Centro de Medicina Psicossomática e Psicologia Médica
Hospital Geral da Santa Casa de Misericórdia do Rio de Janeiro

Resumo da Reunião Clínica
 
 Data Supervisor
04.12.2008 Dr. Giogio Trotto
Um homem de pouco mais de cinqüenta anos, divorciado, pai de apenas um filho, foi internado para tratamento de um quadro extenso de mielite transversa, com tetraplegia e descontrole esfincteriano, que teve início agudo: pouco tempo depois de sofrer um segundo assalto, o paciente começou a sentir uma pequena fraqueza nas pernas que logo evoluiu para uma tetraplegia que se instalou de modo bastante abrupto. O acompanhamento da Psicologia Médica foi solicitado pela equipe médica após algumas semanas de internação porque o paciente se apresentava deprimido.

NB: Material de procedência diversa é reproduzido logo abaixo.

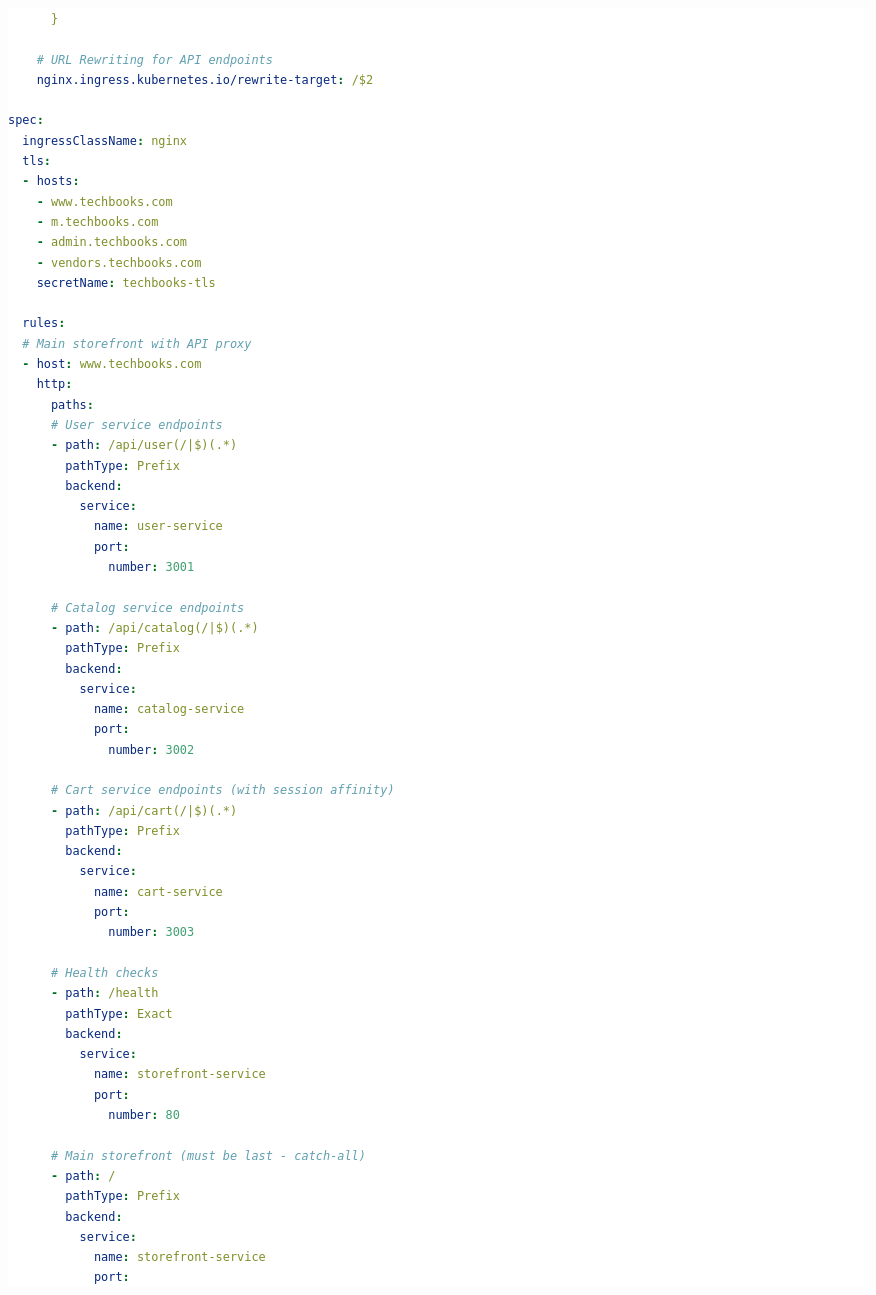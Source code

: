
 ```yaml
      }
    
    # URL Rewriting for API endpoints
    nginx.ingress.kubernetes.io/rewrite-target: /$2

spec:
  ingressClassName: nginx
  tls:
  - hosts:
    - www.techbooks.com
    - m.techbooks.com
    - admin.techbooks.com
    - vendors.techbooks.com
    secretName: techbooks-tls
  
  rules:
  # Main storefront with API proxy
  - host: www.techbooks.com
    http:
      paths:
      # User service endpoints
      - path: /api/user(/|$)(.*)
        pathType: Prefix
        backend:
          service:
            name: user-service
            port:
              number: 3001
      
      # Catalog service endpoints  
      - path: /api/catalog(/|$)(.*)
        pathType: Prefix
        backend:
          service:
            name: catalog-service
            port:
              number: 3002
      
      # Cart service endpoints (with session affinity)
      - path: /api/cart(/|$)(.*)
        pathType: Prefix
        backend:
          service:
            name: cart-service
            port:
              number: 3003
      
      # Health checks
      - path: /health
        pathType: Exact
        backend:
          service:
            name: storefront-service
            port:
              number: 80
      
      # Main storefront (must be last - catch-all)
      - path: /
        pathType: Prefix
        backend:
          service:
            name: storefront-service
            port:
```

O paciente teve apenas dois atendimentos, nos quais falou sobre o início de sua doença e sobre os dois episódios mais tristes da sua vida: a perda de seu pai aos dez anos e de seu irmão mais velho, que desempenhou o papel de pai para o paciente, há dez anos. Mostrou-se ainda bastante ansioso em relação ao seu futuro, principalmente com a possibilidade de se tornar completamente dependente dos outros para se cuidar.
Inicialmente, foi discutido que o objetivo da Psicologia Médica com esse paciente seria, como com todo doente crônico, prepará-lo para a mudança havida em sua vida imposta pela doença, facilitando assim sua adesão a tratamento prolongado e difícil. Esse tipo de trabalho demanda não apenas um certo tempo como também a ação conjunta de toda a equipe, que no caso não ocorreu, pois o paciente saiu prematuramente de alta. Em seguida, discutiu-se o componente psicossomático da doença: os assaltos funcionando como situações traumáticas do ponto de vista psicológico e como agentes estressores do ponto de vista orgânico.